▽

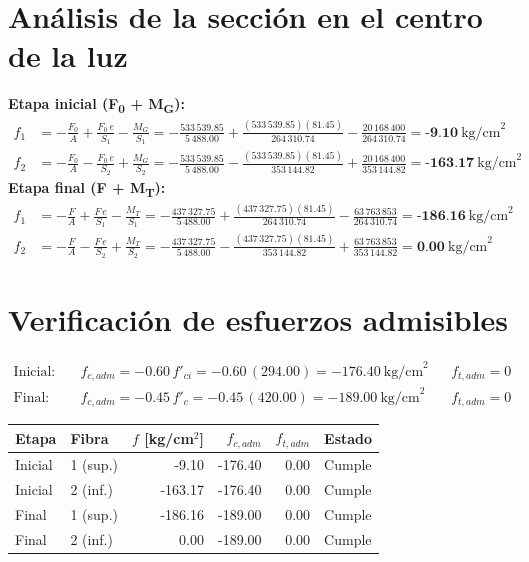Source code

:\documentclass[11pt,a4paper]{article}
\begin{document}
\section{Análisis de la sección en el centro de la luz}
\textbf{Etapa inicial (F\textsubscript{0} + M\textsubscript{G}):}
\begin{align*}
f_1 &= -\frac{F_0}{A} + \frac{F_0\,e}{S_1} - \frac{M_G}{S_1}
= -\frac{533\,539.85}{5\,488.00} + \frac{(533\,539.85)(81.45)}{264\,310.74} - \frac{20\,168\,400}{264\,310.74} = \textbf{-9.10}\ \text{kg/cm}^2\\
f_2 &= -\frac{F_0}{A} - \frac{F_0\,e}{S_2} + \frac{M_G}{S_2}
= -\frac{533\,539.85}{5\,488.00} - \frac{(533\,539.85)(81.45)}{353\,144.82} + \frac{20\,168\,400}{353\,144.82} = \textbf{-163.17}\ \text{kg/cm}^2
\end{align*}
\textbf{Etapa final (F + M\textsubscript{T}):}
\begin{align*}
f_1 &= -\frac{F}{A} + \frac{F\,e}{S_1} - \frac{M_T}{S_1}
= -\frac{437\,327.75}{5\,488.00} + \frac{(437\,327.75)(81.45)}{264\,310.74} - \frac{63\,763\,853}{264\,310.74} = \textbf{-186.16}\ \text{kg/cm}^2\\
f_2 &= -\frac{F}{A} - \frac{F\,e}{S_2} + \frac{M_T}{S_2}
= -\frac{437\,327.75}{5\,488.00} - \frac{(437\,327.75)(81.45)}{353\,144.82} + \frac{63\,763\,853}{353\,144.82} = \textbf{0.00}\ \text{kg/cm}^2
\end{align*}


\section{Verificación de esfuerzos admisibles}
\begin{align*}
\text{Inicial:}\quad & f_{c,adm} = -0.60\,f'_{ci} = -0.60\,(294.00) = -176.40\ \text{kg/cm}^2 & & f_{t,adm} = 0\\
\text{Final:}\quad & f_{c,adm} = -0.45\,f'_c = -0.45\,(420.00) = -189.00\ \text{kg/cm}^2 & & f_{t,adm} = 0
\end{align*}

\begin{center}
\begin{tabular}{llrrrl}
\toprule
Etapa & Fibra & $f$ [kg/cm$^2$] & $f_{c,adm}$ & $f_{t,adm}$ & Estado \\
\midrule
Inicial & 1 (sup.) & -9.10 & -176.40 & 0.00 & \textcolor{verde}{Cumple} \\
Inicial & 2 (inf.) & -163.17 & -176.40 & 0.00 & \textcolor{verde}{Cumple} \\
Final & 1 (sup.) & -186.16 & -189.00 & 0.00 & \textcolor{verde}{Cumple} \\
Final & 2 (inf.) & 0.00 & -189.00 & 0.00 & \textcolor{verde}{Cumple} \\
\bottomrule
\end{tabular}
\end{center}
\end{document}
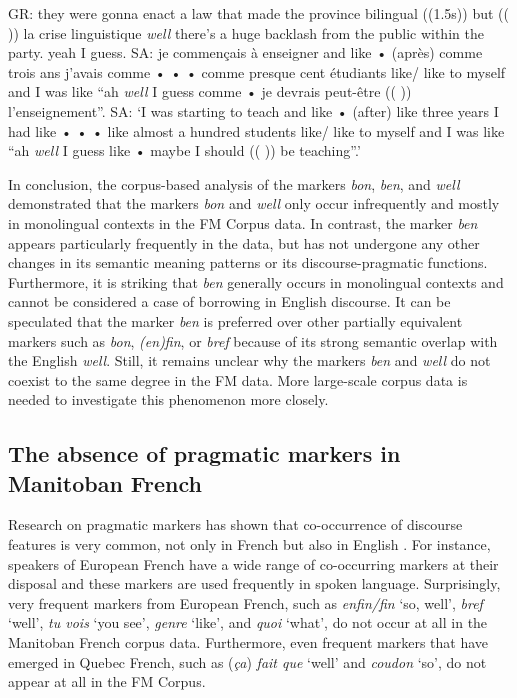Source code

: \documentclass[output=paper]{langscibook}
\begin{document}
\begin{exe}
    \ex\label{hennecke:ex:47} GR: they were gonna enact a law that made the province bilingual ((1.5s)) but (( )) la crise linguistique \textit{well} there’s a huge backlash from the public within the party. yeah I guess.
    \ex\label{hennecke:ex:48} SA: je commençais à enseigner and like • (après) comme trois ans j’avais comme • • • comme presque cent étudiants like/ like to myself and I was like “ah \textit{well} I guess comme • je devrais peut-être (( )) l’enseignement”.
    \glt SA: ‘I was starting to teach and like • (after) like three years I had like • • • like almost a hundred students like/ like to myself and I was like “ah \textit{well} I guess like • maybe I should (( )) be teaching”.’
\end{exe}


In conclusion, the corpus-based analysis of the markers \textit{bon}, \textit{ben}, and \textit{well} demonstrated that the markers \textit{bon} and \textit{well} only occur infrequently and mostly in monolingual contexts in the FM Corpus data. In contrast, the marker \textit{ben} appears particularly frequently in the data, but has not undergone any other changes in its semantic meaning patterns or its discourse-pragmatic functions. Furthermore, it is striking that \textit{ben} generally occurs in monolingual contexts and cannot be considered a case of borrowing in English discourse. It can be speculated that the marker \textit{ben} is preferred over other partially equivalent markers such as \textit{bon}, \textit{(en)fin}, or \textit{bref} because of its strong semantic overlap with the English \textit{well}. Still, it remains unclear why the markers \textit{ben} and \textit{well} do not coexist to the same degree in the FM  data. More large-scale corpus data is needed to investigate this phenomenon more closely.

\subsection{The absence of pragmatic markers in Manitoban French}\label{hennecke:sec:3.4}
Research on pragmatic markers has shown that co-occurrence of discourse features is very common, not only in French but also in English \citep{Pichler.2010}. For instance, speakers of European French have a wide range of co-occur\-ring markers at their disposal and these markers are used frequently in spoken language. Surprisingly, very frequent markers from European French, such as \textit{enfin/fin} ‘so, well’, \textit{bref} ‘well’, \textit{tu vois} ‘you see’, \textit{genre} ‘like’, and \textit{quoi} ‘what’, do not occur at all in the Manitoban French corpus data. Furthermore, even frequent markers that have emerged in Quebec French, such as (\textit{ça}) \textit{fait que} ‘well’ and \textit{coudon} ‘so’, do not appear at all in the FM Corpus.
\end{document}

△
▽

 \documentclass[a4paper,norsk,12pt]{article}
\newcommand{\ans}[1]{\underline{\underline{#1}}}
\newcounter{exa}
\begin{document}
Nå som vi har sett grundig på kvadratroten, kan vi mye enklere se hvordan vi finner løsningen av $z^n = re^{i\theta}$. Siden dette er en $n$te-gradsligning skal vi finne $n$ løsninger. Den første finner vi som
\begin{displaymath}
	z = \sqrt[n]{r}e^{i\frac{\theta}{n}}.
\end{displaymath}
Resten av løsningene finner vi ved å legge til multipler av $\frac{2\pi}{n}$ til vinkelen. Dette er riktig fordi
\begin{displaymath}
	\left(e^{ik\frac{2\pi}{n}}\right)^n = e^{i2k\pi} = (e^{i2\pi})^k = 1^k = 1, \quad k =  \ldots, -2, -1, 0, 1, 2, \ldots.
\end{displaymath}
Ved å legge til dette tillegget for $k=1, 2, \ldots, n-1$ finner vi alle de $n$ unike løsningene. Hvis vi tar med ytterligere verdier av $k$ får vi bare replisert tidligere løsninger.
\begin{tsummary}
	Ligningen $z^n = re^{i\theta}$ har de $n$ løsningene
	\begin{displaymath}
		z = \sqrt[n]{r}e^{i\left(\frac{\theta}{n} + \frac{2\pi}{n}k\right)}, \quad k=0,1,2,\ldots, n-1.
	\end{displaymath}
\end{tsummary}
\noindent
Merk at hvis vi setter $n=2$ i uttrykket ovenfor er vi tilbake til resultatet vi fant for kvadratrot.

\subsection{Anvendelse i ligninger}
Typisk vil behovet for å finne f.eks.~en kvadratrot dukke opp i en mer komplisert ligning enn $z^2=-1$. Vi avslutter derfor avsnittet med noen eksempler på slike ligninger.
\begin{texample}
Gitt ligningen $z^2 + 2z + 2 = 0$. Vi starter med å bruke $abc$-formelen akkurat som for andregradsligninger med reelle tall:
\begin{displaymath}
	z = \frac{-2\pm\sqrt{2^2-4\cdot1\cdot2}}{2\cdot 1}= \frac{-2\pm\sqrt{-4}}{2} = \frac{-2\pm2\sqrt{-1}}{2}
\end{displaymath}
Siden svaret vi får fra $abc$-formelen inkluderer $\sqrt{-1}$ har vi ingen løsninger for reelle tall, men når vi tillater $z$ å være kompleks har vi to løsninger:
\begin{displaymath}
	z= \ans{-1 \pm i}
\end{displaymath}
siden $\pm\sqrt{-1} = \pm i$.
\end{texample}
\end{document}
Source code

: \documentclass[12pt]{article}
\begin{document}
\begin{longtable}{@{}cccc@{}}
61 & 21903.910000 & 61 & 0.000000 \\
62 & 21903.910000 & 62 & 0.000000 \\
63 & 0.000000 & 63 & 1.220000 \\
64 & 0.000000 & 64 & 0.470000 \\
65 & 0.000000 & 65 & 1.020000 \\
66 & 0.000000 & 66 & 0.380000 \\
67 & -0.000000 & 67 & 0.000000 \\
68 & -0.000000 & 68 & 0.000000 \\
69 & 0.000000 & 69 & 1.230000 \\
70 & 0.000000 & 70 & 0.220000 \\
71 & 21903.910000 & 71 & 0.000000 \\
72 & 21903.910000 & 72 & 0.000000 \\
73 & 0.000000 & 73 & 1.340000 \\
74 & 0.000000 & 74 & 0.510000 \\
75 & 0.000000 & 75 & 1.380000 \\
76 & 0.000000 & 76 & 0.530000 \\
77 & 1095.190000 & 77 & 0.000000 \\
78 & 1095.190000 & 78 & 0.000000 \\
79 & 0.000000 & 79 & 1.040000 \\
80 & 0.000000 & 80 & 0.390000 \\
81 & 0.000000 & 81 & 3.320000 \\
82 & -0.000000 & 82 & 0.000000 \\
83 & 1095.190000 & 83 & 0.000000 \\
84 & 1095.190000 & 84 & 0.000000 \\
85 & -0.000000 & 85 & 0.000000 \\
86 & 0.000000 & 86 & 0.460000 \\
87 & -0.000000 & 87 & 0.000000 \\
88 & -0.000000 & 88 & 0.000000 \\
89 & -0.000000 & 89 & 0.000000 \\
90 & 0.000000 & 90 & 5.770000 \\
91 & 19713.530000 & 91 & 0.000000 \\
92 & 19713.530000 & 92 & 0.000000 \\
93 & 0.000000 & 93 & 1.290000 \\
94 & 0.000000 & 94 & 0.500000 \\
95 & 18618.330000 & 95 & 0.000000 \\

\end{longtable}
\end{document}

△

» **Try it**: The word to find is "article". Copy every line of the records that holds it.

» **Exercise answer**:
:\documentclass[11pt,a4paper]{article}
 \documentclass[a4paper,norsk,12pt]{article}
: \documentclass[12pt]{article}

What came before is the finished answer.